▶ **EXERCISE GOAL**
How does the data below read from its first line through the line containing "degenerados, los comandos"? Print those lines exactly.

[Collected data entries]
[Start of section]

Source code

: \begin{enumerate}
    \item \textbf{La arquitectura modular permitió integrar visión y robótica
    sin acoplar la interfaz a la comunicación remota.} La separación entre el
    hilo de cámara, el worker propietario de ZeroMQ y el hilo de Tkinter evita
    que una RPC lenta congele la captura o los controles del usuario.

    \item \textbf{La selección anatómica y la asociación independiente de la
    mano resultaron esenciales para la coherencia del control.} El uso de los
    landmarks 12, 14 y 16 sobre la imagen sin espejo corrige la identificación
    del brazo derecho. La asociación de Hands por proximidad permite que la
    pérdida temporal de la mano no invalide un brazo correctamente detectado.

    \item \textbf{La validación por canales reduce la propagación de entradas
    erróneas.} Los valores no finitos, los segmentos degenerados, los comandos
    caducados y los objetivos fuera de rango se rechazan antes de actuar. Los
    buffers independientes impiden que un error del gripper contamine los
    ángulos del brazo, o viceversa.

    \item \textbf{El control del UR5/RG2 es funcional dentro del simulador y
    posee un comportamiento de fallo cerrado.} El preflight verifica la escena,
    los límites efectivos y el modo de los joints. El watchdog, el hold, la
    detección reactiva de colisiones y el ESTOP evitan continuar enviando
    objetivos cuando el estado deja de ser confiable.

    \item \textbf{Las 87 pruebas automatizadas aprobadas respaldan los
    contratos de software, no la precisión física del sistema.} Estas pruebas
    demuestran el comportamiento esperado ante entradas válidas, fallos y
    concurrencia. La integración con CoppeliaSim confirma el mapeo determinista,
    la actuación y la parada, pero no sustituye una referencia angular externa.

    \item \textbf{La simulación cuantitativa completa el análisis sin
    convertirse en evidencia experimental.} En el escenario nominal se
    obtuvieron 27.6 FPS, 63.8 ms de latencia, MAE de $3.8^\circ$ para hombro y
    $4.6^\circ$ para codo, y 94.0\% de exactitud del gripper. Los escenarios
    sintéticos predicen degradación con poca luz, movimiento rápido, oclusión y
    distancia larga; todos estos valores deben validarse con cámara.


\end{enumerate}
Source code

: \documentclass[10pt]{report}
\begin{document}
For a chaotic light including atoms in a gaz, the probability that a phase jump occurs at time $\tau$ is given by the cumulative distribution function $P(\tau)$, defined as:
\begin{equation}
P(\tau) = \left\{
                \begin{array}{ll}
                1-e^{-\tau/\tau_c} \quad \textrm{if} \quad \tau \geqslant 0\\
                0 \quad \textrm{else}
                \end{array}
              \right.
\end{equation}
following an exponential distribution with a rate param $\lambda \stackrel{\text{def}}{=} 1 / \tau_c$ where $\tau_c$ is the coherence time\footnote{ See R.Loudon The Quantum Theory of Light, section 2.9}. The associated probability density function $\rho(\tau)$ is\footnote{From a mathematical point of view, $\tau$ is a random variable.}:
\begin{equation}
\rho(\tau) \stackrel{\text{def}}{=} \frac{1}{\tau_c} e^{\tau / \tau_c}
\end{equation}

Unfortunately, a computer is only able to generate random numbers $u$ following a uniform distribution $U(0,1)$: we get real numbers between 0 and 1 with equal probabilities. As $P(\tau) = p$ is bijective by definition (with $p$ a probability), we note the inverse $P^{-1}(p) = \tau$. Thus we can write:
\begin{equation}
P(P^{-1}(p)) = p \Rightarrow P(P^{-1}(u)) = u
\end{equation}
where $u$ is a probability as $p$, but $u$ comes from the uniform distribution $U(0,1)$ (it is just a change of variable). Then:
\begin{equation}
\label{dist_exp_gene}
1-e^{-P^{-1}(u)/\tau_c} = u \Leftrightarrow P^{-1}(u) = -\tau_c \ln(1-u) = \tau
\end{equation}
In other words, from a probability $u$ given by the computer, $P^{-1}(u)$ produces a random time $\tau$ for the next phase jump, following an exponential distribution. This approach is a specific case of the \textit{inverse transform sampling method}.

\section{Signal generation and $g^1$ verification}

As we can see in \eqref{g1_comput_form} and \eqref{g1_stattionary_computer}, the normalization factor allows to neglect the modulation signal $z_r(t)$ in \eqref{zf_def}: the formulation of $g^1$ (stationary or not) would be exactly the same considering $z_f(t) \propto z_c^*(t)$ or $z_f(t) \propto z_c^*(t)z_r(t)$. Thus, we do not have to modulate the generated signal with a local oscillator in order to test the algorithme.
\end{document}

[End of section]

▶ **ANSWER TO THIS TASK**
Source code

: \begin{enumerate}
    \item \textbf{La arquitectura modular permitió integrar visión y robótica
    sin acoplar la interfaz a la comunicación remota.} La separación entre el
    hilo de cámara, el worker propietario de ZeroMQ y el hilo de Tkinter evita
    que una RPC lenta congele la captura o los controles del usuario.

    \item \textbf{La selección anatómica y la asociación independiente de la
    mano resultaron esenciales para la coherencia del control.} El uso de los
    landmarks 12, 14 y 16 sobre la imagen sin espejo corrige la identificación
    del brazo derecho. La asociación de Hands por proximidad permite que la
    pérdida temporal de la mano no invalide un brazo correctamente detectado.

    \item \textbf{La validación por canales reduce la propagación de entradas
    erróneas.} Los valores no finitos, los segmentos degenerados, los comandos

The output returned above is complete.